Alan Hollinghurst has talent, and talent for which he has won awards, but his expression of that talent seems limited by the assumptions he has inherited and accepted about the subjects he handles—and also by his consciousness of the effects he wants too desperately to stir in readers.
Reviewed by Daniel Garrett
The Line of Beauty
by Alan Hollinghurst
Bloomsbury Publishing
2004, ISBN 1-58234-508-2, $24.95
Alan Hollinghurst pays attention to the said and the unsaid, to physical space, and to some of the effects of social and political power. His novel, The Line of Beauty, is initially a coming of age story about a well-educated young man, Nick, who is befriended by Toby, the son of a British government official during the reign of Margaret Thatcher. Hollinghurst gains the readers trust in two ways: one, by having the main character Nick register reality at various levels; and two, by noting the details—Nick notices how an old inherited jacket smells, experiences life as a series of shocks, and has sex fantasies that are extravagant partly because of his virginal state. In Hollinghurst’s depiction of Nick’s friendship with Toby and his sister Catherine, and of Nick’s move into their family home, Hollinghurst reproduces what it’s like to be an outsider taken into the home of the wealthy: one is abnormally polite, grateful, sensitive, and entertaining. When Oxford-educated Nick, infatuated with the young black Leo is conscious of a desire to be Leo’s jeans, I thought inevitably of Prince Charles, who wanted to be an object even more intimately involved with his own lover (is that a British fetish?). The novel portrays Nick’s first-time sexual experience with the black British male, a man who is introduced as a mysterious sexy other, and yet part of a multicultural scene with a rich white center.
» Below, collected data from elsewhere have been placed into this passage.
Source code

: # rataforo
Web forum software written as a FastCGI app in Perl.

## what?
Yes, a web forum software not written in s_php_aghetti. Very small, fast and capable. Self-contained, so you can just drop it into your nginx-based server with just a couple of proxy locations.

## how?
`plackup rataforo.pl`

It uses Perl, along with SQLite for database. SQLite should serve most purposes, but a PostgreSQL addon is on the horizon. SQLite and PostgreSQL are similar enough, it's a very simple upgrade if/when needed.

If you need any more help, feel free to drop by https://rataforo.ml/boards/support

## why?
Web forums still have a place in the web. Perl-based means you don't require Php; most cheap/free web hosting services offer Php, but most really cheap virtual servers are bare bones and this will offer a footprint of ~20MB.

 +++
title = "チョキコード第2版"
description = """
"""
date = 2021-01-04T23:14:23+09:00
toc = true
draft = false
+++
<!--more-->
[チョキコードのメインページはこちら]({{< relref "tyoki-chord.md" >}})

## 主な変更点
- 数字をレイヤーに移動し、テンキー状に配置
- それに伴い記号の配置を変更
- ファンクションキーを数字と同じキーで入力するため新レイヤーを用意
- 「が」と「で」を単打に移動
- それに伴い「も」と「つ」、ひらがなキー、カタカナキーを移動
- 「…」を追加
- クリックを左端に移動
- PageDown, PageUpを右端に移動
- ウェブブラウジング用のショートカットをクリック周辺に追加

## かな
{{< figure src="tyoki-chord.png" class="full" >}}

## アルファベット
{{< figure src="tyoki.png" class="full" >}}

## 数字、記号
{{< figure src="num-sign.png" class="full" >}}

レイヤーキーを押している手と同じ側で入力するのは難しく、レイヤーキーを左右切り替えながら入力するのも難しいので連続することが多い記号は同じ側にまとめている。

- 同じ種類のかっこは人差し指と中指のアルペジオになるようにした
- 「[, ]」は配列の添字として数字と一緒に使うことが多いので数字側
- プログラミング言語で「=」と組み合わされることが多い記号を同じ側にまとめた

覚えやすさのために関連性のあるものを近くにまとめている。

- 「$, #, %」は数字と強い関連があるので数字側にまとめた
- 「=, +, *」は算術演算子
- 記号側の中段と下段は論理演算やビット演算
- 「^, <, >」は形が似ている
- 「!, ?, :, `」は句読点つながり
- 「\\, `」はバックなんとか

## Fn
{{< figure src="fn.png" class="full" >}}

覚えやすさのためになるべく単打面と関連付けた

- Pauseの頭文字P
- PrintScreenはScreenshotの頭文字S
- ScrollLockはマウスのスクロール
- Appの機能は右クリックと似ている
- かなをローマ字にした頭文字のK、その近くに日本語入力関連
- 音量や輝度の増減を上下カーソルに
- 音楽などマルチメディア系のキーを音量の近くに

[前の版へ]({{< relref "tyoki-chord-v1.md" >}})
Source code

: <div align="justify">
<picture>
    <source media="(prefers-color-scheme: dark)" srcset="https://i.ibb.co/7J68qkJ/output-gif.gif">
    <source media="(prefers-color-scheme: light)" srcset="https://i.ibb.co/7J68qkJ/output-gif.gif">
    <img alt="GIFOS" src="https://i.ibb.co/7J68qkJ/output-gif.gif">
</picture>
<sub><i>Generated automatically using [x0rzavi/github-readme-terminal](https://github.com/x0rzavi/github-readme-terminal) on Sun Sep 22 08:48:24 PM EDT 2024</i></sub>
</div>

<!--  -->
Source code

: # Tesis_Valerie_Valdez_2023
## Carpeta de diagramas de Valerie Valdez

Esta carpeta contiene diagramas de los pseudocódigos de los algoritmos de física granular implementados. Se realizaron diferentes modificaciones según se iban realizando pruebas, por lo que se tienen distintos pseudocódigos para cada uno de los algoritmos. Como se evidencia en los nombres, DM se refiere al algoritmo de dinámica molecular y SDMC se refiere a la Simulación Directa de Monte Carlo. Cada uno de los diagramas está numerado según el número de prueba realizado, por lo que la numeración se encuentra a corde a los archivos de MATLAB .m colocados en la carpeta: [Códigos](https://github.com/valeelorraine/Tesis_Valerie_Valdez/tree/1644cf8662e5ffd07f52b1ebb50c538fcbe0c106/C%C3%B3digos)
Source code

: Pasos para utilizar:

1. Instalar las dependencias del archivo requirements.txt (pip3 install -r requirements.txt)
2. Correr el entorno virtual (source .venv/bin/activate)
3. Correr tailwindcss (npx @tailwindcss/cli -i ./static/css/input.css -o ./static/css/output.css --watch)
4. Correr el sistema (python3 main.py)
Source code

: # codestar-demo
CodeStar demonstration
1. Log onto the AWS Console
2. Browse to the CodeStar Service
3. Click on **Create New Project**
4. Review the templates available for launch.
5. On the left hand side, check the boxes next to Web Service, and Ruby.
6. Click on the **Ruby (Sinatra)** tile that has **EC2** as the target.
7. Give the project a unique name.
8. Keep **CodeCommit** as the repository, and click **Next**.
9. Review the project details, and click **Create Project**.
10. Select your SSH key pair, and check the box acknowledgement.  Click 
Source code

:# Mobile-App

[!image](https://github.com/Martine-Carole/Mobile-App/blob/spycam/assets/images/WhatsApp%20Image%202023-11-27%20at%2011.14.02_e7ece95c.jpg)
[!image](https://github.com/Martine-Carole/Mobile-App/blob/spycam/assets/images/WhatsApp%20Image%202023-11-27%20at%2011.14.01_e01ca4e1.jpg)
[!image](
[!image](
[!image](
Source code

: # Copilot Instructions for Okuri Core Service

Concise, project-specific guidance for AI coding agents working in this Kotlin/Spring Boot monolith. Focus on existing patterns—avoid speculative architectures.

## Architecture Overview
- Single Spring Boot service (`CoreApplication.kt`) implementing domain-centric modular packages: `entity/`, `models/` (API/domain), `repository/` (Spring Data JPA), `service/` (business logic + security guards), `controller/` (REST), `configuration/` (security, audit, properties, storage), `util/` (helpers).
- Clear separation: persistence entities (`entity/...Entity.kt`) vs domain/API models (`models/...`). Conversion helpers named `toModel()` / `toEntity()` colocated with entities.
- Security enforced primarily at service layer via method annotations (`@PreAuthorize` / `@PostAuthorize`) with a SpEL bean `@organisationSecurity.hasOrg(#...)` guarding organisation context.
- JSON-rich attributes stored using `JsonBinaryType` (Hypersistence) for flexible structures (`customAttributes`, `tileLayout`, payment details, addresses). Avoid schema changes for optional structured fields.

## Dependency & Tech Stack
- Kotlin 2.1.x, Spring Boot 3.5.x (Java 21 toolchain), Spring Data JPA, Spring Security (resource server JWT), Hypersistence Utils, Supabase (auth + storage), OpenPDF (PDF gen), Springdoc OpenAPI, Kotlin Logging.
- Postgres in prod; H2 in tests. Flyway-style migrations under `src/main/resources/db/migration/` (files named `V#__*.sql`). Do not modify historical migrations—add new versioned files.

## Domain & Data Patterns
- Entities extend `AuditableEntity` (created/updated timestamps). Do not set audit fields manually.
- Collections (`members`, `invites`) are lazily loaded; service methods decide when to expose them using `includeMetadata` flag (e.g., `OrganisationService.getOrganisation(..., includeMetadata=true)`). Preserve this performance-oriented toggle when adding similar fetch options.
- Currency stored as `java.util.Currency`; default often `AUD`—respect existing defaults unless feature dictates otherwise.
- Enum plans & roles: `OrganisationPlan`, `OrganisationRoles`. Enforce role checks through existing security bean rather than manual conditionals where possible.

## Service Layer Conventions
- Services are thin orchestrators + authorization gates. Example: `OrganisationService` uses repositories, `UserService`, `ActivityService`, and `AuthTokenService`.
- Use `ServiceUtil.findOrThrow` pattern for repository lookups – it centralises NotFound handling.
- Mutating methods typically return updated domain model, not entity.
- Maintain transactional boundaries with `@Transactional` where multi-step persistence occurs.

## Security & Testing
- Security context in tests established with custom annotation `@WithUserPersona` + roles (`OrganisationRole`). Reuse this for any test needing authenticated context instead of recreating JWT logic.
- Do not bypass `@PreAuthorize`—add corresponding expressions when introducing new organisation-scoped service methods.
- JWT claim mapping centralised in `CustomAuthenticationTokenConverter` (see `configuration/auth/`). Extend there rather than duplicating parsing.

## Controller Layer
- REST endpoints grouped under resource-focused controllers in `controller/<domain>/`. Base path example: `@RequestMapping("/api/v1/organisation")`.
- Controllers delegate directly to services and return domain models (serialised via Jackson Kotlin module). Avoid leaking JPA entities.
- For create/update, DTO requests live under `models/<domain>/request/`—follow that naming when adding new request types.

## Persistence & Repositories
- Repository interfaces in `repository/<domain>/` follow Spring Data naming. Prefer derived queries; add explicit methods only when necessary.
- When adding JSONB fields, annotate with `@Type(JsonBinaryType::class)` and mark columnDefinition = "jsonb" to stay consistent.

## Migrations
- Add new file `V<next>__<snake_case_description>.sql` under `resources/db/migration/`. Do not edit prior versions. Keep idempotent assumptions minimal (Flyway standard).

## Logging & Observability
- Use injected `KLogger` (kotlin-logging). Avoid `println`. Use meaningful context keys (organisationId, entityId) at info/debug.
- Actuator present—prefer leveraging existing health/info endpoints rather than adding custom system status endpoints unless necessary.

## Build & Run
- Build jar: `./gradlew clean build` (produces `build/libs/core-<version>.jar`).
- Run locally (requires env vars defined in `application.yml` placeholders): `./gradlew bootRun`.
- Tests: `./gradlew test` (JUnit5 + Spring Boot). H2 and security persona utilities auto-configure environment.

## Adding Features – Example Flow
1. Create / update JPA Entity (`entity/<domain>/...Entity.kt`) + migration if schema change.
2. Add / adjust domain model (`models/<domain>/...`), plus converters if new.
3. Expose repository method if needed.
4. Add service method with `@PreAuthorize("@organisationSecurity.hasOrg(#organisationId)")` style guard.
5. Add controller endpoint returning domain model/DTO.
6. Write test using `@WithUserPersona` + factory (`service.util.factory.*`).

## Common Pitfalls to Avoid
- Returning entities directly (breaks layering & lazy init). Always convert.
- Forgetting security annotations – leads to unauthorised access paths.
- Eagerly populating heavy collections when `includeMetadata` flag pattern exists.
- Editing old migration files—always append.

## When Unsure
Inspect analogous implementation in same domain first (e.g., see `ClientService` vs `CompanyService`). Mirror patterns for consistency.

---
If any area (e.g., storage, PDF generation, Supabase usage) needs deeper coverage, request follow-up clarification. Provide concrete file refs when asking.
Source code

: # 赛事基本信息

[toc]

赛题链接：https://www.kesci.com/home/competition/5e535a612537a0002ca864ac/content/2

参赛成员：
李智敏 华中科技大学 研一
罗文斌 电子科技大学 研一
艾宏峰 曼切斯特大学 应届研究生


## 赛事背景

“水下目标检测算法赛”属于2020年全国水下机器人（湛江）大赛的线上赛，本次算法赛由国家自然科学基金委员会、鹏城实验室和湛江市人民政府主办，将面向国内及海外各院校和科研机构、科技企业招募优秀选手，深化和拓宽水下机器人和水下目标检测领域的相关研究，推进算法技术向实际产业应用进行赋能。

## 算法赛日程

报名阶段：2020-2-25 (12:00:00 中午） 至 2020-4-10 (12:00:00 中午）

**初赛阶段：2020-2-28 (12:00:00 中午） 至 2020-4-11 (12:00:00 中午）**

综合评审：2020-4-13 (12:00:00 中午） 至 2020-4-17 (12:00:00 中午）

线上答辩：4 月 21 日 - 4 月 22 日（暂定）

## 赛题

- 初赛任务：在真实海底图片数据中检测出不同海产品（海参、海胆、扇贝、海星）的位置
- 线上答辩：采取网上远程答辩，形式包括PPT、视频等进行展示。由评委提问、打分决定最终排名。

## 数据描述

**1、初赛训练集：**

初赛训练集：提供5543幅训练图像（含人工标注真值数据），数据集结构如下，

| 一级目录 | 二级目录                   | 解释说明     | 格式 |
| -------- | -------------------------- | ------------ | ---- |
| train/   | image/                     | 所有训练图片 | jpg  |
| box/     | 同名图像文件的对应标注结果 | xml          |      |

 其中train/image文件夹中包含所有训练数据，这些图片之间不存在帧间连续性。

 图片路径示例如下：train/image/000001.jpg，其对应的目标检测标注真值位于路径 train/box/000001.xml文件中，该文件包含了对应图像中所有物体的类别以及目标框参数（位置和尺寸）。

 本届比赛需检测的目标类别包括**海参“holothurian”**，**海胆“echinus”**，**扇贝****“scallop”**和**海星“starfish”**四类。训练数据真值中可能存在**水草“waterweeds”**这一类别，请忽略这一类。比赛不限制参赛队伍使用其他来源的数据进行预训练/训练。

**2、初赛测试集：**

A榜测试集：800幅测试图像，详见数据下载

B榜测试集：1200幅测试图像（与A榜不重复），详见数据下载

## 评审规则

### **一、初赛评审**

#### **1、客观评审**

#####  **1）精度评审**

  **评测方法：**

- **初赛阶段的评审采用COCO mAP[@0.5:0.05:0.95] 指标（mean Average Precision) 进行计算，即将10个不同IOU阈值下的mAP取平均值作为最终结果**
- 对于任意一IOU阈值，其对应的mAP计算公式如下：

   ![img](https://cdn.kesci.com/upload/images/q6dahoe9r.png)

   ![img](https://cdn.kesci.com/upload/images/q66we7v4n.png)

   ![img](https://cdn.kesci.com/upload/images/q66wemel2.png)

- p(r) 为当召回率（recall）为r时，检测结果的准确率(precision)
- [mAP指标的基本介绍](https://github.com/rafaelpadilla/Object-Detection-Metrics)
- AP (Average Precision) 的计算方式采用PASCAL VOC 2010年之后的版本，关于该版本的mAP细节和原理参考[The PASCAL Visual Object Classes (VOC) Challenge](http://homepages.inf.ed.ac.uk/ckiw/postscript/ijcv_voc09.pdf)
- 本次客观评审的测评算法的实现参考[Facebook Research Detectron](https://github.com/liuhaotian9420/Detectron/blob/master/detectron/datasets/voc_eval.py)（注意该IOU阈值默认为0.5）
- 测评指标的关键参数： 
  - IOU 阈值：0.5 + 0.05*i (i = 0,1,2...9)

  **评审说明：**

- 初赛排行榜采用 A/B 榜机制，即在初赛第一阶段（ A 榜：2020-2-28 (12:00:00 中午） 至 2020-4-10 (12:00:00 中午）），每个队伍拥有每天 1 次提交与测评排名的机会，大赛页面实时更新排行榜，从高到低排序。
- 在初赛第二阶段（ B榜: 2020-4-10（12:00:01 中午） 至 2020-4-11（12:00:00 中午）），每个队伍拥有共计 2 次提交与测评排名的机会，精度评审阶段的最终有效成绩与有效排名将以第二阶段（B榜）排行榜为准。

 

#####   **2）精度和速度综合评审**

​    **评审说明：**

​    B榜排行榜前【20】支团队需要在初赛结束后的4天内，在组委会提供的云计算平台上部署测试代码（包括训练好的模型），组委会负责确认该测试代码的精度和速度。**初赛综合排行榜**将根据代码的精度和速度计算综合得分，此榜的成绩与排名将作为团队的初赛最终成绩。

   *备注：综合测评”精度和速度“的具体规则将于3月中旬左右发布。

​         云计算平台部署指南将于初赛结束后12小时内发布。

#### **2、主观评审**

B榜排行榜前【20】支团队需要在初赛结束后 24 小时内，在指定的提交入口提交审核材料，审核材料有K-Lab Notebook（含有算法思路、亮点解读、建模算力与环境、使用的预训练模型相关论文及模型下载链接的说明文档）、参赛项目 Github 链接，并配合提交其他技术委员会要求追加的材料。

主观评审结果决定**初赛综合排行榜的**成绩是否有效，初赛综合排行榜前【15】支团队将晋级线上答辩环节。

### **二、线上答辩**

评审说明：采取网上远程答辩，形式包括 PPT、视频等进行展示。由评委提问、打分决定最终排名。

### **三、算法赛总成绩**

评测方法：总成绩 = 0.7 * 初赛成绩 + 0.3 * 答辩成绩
This reader felt a loss of understanding between the first part of the book, which featured a likable young man, Nick, and the second part, taking place several years later in which Nick has become a cocaine-snorting promiscuous homosexual, a depressing change. Hollinghurst’s depiction of a man who becomes a sexual robot is accurate and revolting; and it would have been more interesting if we could have seen the change by degrees.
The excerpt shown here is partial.